Im Schultergürtel sind Schulterblatt und Rabenknochen nicht miteinander verschmolzen. Es Schulterblatt ist lang mit gebogenem Schaft. Es Rabenknochen ist kurz und breit mit rechteckigem Profil. Es wird von einem großen, erhöhten Foramen durchbohrt, das sich etwas weiter als die Mittellinie anterior befindet. Auf der Innenseite befindet sich eine abgerundete Erhebung. Der Vorsprung an der unteren hinteren Ecke ragt schwach nach hinten.
Der 136 Millimeter lange Oberarmknochen ist in der Vorderansicht fast gerade. Es hat einen gut entwickelten Deltopektoralkamm, dessen höchster Punkt mit sechs Zentimetern viermal so breit wie der schmalste Punkt des Schafts die größte Breite des Humerus darstellt. Das untere Ende des Humerus ist verbreitert und abgerundet. Der Unterarm hat etwa 70 % der Oberarmlänge und ist schlanker gebaut. Das Elle hat eine Länge von fünfundneunzig Millimetern und eine Breite von zwölf Millimetern; Bei der Radius diese Abmessungen betragen sechsundneunzig bzw. acht Millimeter. Der Radius ist verwittert und die Länge ist nur eine Schätzung; wenn sie richtig ist, hat Jiangxisaurus der relativ längste Radius aller Oviraptoriden. Die Ulna ist gerade mit flachen Gelenkflächen und einem viel breiteren unteren als oberen Ende. Der Radius hat einen transversalen Querschnitt.
Die Handgelenkknochen sind nur fragmentarisch und es konnten keine Details identifiziert werden.

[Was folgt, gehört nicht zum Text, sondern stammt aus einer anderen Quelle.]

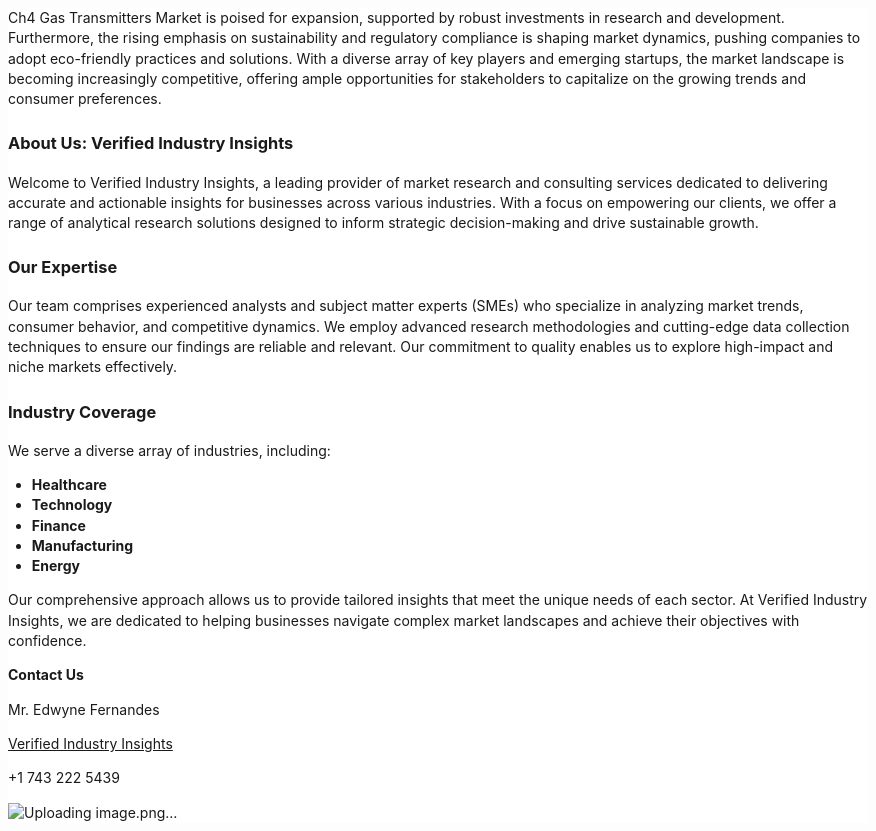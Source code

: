 Ch4 Gas Transmitters Market is poised for expansion, supported by robust investments in research and development. Furthermore, the rising emphasis on sustainability and regulatory compliance is shaping market dynamics, pushing companies to adopt eco-friendly practices and solutions. With a diverse array of key players and emerging startups, the market landscape is becoming increasingly competitive, offering ample opportunities for stakeholders to capitalize on the growing trends and consumer preferences.</p><h3>About Us: Verified Industry Insights</h3><p>Welcome to Verified Industry Insights, a leading provider of market research and consulting services dedicated to delivering accurate and actionable insights for businesses across various industries. With a focus on empowering our clients, we offer a range of analytical research solutions designed to inform strategic decision-making and drive sustainable growth.</p><h3>Our Expertise</h3><p>Our team comprises experienced analysts and subject matter experts (SMEs) who specialize in analyzing market trends, consumer behavior, and competitive dynamics. We employ advanced research methodologies and cutting-edge data collection techniques to ensure our findings are reliable and relevant. Our commitment to quality enables us to explore high-impact and niche markets effectively.</p><h3>Industry Coverage</h3><p>We serve a diverse array of industries, including:</p><ul><li><strong>Healthcare</strong></li><li><strong>Technology</strong></li><li><strong>Finance</strong></li><li><strong>Manufacturing</strong></li><li><strong>Energy</strong></li></ul><p>Our comprehensive approach allows us to provide tailored insights that meet the unique needs of each sector. At Verified Industry Insights, we are dedicated to helping businesses navigate complex market landscapes and achieve their objectives with confidence.</p><p><strong>Contact Us</strong></p><p>Mr. Edwyne Fernandes</p><p><a href="https://www.verifiedindustryinsights.com/">Verified Industry Insights</a></p><p>+1 743 222 5439</p>
![Uploading image.png…]()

Der erste, zweite und dritte Mittelhandknochen haben eine Länge von fünfundzwanzig, fünfundvierzig bzw. fünfunddreißig Millimetern. Der erste Mittelhandknochen ist robust mit hauptsächlich einem verbreiterten unteren Ende. Der erste Finger ist der robusteste und breiteste, mit einer drei Zentimeter niedrigen und einen Zentimeter dicken ersten Phalanx, und trägt eine große, stark gekrümmte und abgeflachte Klaue mit einem schwach entwickelten Höcker, der an der Sehne des gekrümmten Muskels befestigt ist. Die Krümmung macht einen Bogen von 120°. Der zweite Mittelhandknochen ist stäbchenförmig. Die zweiten erhaltenen Phalangen können die vorletzten des zweiten und dritten Fingers sein. Die Krallen aus zweiter und dritter Hand sind unbekannt.
In den fragmentarischen Beckenanteilen sind keine Details erkennbar.
Phylogenie
Jiangxisaurus ist durch die Deskriptoren in der in Oviraptoridae Gesendet. EIN kladistisch Eine Analyse wurde noch nicht durchgeführt, so dass eine genauere Bestimmung der Position im Stammbaum nicht möglich war.